Financial assistance can pay bills, but it cannot accompany an elderly person to a hospital at midnight, repair a leaking roof, collect medicines or simply provide conversation after days of isolation. Loneliness has emerged as a public issue rather than merely a private sorrow. It carries consequences for mental health, physical well-being and healthcare costs that governments can no longer afford to ignore. Kerala’s decision to create a dedicated institutional framework for elderly welfare reflects an important recognition that ageing is not solely a health or welfare issue.

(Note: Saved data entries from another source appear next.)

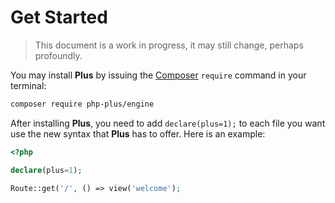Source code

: # Get Started

> This document is a work in progress, it may still change, perhaps profoundly.

You may install **Plus** by issuing the [Composer](https://getcomposer.org) `require` command in your terminal:

```bash
composer require php-plus/engine
```

After installing **Plus**, you need to add `declare(plus=1);` to each file you want use the new
syntax that **Plus** has to offer. Here is an example:

```php
<?php

declare(plus=1);

Route::get('/', () => view('welcome');
```
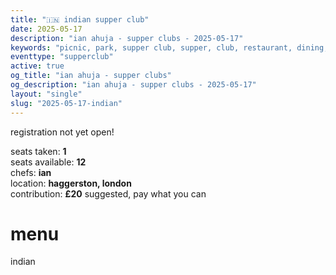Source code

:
 ```yaml
---
title: "🇮🇳 indian supper club"
date: 2025-05-17
description: "ian ahuja - supper clubs - 2025-05-17"
keywords: "picnic, park, supper club, supper, club, restaurant, dining, london, connection, ian ahuja, food, eat, friends, indian, india"
eventtype: "supperclub"
active: true
og_title: "ian ahuja - supper clubs"
og_description: "ian ahuja - supper clubs - 2025-05-17"
layout: "single"
slug: "2025-05-17-indian"
---
```


registration not yet open!  

seats taken: **1**  
seats available: **12**  
chefs: **ian**  
location: **haggerston, london**  
contribution: **£20** suggested, pay what you can  

# menu
indian
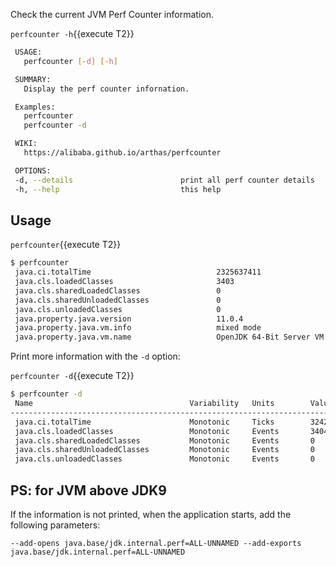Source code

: 
Check the current JVM Perf Counter information.

`perfcounter -h`{{execute T2}}

```bash
 USAGE:
   perfcounter [-d] [-h]

 SUMMARY:
   Display the perf counter infornation.

 Examples:
   perfcounter
   perfcounter -d

 WIKI:
   https://alibaba.github.io/arthas/perfcounter

 OPTIONS:
 -d, --details                        print all perf counter details
 -h, --help                           this help
```

## Usage

`perfcounter`{{execute T2}}

```bash
$ perfcounter
 java.ci.totalTime                            2325637411
 java.cls.loadedClasses                       3403
 java.cls.sharedLoadedClasses                 0
 java.cls.sharedUnloadedClasses               0
 java.cls.unloadedClasses                     0
 java.property.java.version                   11.0.4
 java.property.java.vm.info                   mixed mode
 java.property.java.vm.name                   OpenJDK 64-Bit Server VM
 ```

Print more information with the `-d` option:

`perfcounter -d`{{execute T2}}

```bash
$ perfcounter -d
 Name                                   Variability   Units        Value
---------------------------------------------------------------------------------
 java.ci.totalTime                      Monotonic     Ticks        3242526906
 java.cls.loadedClasses                 Monotonic     Events       3404
 java.cls.sharedLoadedClasses           Monotonic     Events       0
 java.cls.sharedUnloadedClasses         Monotonic     Events       0
 java.cls.unloadedClasses               Monotonic     Events       0
```

## PS: for JVM above JDK9

If the information is not printed, when the application starts, add the following parameters:

`--add-opens java.base/jdk.internal.perf=ALL-UNNAMED --add-exports java.base/jdk.internal.perf=ALL-UNNAMED`
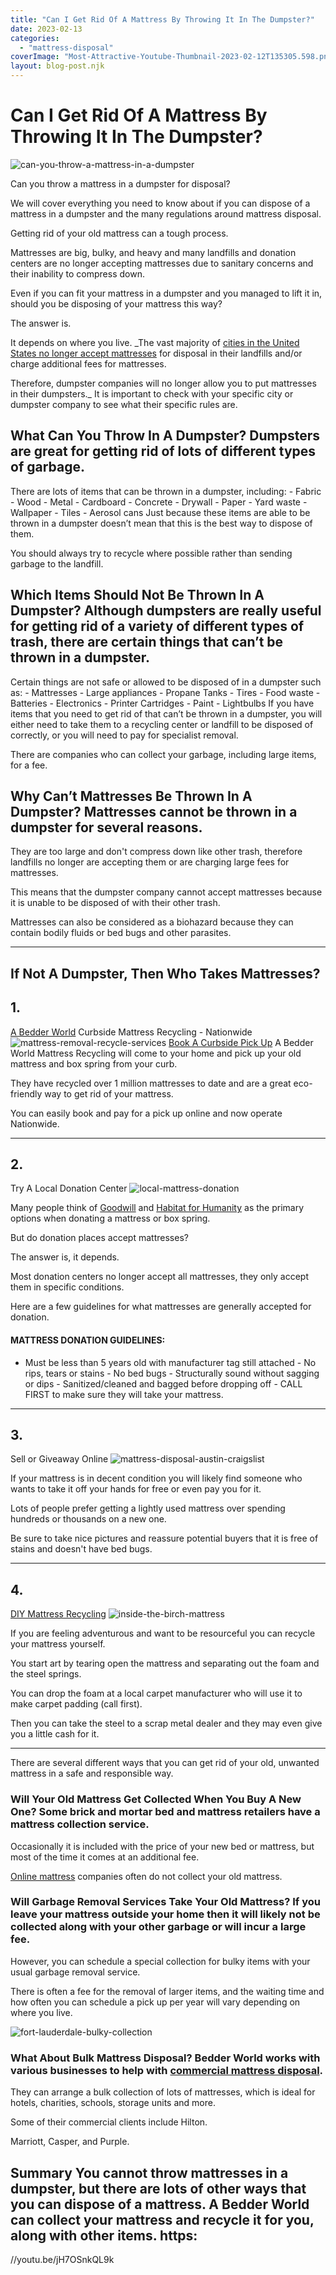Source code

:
 ```yaml
---
title: "Can I Get Rid Of A Mattress By Throwing It In The Dumpster?"
date: 2023-02-13
categories:
  - "mattress-disposal"
coverImage: "Most-Attractive-Youtube-Thumbnail-2023-02-12T135305.598.png"
layout: blog-post.njk
---
```


# Can I Get Rid Of A Mattress By Throwing It In The Dumpster?

![can-you-throw-a-mattress-in-a-dumpster](/images/blog/Most-Attractive-Youtube-Thumbnail-2023-02-12T135305.598-1024x576.png)

 Can you throw a mattress in a dumpster for disposal?

We will cover everything you need to know about if you can dispose of a mattress in a dumpster and the many regulations around mattress disposal.

Getting rid of your old mattress can a tough process.

Mattresses are big, bulky, and heavy and many landfills and donation centers are no longer accepting mattresses due to sanitary concerns and their inability to compress down.

Even if you can fit your mattress in a dumpster and you managed to lift it in, should you be disposing of your mattress this way?

The answer is.

It depends on where you live. _The vast majority of [cities in the United States no longer accept mattresses](/blog/get-rid-of-a-mattress-in-new-york-city/) for disposal in their landfills and/or charge additional fees for mattresses.

Therefore, dumpster companies will no longer allow you to put mattresses in their dumpsters._ It is important to check with your specific city or dumpster company to see what their specific rules are.

## **What Can You Throw In A Dumpster?** Dumpsters are great for getting rid of lots of different types of garbage.

There are lots of items that can be thrown in a dumpster, including: - Fabric - Wood - Metal - Cardboard - Concrete - Drywall - Paper - Yard waste - Wallpaper - Tiles - Aerosol cans Just because these items are able to be thrown in a dumpster doesn’t mean that this is the best way to dispose of them.

You should always try to recycle where possible rather than sending garbage to the landfill.

## **Which Items Should Not Be Thrown In A Dumpster?** Although dumpsters are really useful for getting rid of a variety of different types of trash, there are certain things that can’t be thrown in a dumpster.

Certain things are not safe or allowed to be disposed of in a dumpster such as: - Mattresses - Large appliances - Propane Tanks - Tires - Food waste - Batteries - Electronics - Printer Cartridges - Paint - Lightbulbs If you have items that you need to get rid of that can’t be thrown in a dumpster, you will either need to take them to a recycling center or landfill to be disposed of correctly, or you will need to pay for specialist removal.

There are companies who can collect your garbage, including large items, for a fee.

## **Why Can’t Mattresses Be Thrown In A Dumpster?** Mattresses cannot be thrown in a dumpster for several reasons.

They are too large and don't compress down like other trash, therefore landfills no longer are accepting them or are charging large fees for mattresses.

This means that the dumpster company cannot accept mattresses because it is unable to be disposed of with their other trash.

Mattresses can also be considered as a biohazard because they can contain bodily fluids or bed bugs and other parasites.

* * *

 ## If Not A Dumpster, Then Who Takes Mattresses?

## 1\.

[A Bedder World](/) Curbside Mattress Recycling - Nationwide ![mattress-removal-recycle-services](/images/blog/Screen-Shot-2022-04-18-at-12.35.36-PM-1024x367.png) [Book A Curbside Pick Up](/) A Bedder World Mattress Recycling will come to your home and pick up your old mattress and box spring from your curb.

They have recycled over 1 million mattresses to date and are a great eco-friendly way to get rid of your mattress.

You can easily book and pay for a pick up online and now operate Nationwide.

* * *

 ## 2\.

Try A Local Donation Center ![local-mattress-donation](/images/blog/Donate-Local-Red-243x300-1.png)

Many people think of [Goodwill](/blog/does-goodwill-take-mattresses-4-alternative-options/) and [Habitat for Humanity](https://www.habitat.org/stories/should-i-donate-habitat-restore) as the primary options when donating a mattress or box spring.

But do donation places accept mattresses?

The answer is, it depends.

Most donation centers no longer accept all mattresses, they only accept them in specific conditions.

Here are a few guidelines for what mattresses are generally accepted for donation.

#### MATTRESS DONATION GUIDELINES:

 - Must be less than 5 years old with manufacturer tag still attached - No rips, tears or stains - No bed bugs - Structurally sound without sagging or dips - Sanitized/cleaned and bagged before dropping off - CALL FIRST to make sure they will take your mattress.

* * *

 ## 3\.

Sell or Giveaway Online ![mattress-disposal-austin-craigslist](/images/blog/Screen-Shot-2019-12-11-at-8.06.07-AM-1024x838.png)

If your mattress is in decent condition you will likely find someone who wants to take it off your hands for free or even pay you for it.

Lots of people prefer getting a lightly used mattress over spending hundreds or thousands on a new one.

Be sure to take nice pictures and reassure potential buyers that it is free of stains and doesn't have bed bugs.

* * *

 ## 4\.

[DIY Mattress Recycling](/blog/how-to-recycle-a-mattress/) ![inside-the-birch-mattress](/images/blog/IMG_4265-2-768x1024.jpeg)

If you are feeling adventurous and want to be resourceful you can recycle your mattress yourself.

You start art by tearing open the mattress and separating out the foam and the steel springs.

You can drop the foam at a local carpet manufacturer who will use it to make carpet padding (call first).

Then you can take the steel to a scrap metal dealer and they may even give you a little cash for it.

* * *

 There are several different ways that you can get rid of your old, unwanted mattress in a safe and responsible way.

### **Will Your Old Mattress Get Collected When You Buy A New One?** Some brick and mortar bed and mattress retailers have a mattress collection service.

Occasionally it is included with the price of your new bed or mattress, but most of the time it comes at an additional fee.

[Online mattress](/blog/is-a-bed-in-a-box-worth-it/) companies often do not collect your old mattress.

### **Will Garbage Removal Services Take Your Old Mattress?** If you leave your mattress outside your home then it will likely not be collected along with your other garbage or will incur a large fee.

However, you can schedule a special collection for bulky items with your usual garbage removal service.

There is often a fee for the removal of larger items, and the waiting time and how often you can schedule a pick up per year will vary depending on where you live.

![fort-lauderdale-bulky-collection](/images/blog/Screen-Shot-2022-05-25-at-8.57.33-AM-1024x721.png)

 ### **What About Bulk Mattress Disposal?** Bedder World works with various businesses to help with [commercial mattress disposal](/commercial/).

They can arrange a bulk collection of lots of mattresses, which is ideal for hotels, charities, schools, storage units and more.

Some of their commercial clients include Hilton.

Marriott, Casper, and Purple.

## **Summary** You cannot throw mattresses in a dumpster, but there are lots of other ways that you can dispose of a mattress. A Bedder World can collect your mattress and recycle it for you, along with other items. https:

//youtu.be/jH7OSnkQL9k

It intersects with urban planning, housing, transport, technology, labour markets and community development. The emphasis on enabling older citizens to remain in their own homes for as long as possible mirrors a growing international consensus that institutional care should be the last option, not the default one. Yet policy announcements alone cannot compensate for weakening social bonds. A successful ageing strategy requires trained caregivers, regulated senior-care providers, accessible neighbourhood health services, emergency response systems and vibrant community networks. It also demands local governments that treat elderly welfare as an everyday administrative responsibility rather than an occasional welfare programme.

Without sustained investment and clear regulatory standards, ambitious plans risk becoming symbolic exercises. The implications extend far beyond Kerala. States such as Tamil Nadu, Himachal Pradesh, Punjab and even parts of urban Maharashtra are moving along similar demographic trajectories. Migration continues to reshape Indian families, while falling birth rates mean fewer adult children will be available to share caregiving responsibilities in the decades ahead. India’s demographic dividend, celebrated for years, is gradually giving way to the realities of demographic ageing.

The real test of a society is not how it treats its young and productive citizens, but how it supports those who have already contributed a lifetime of work. As India’s population grows older, the country’s social contract must evolve from one that assumes families will always cope to one that ensures no citizen is left to navigate old age alone. Kerala’s experiment is therefore an early glimpse of India’s future.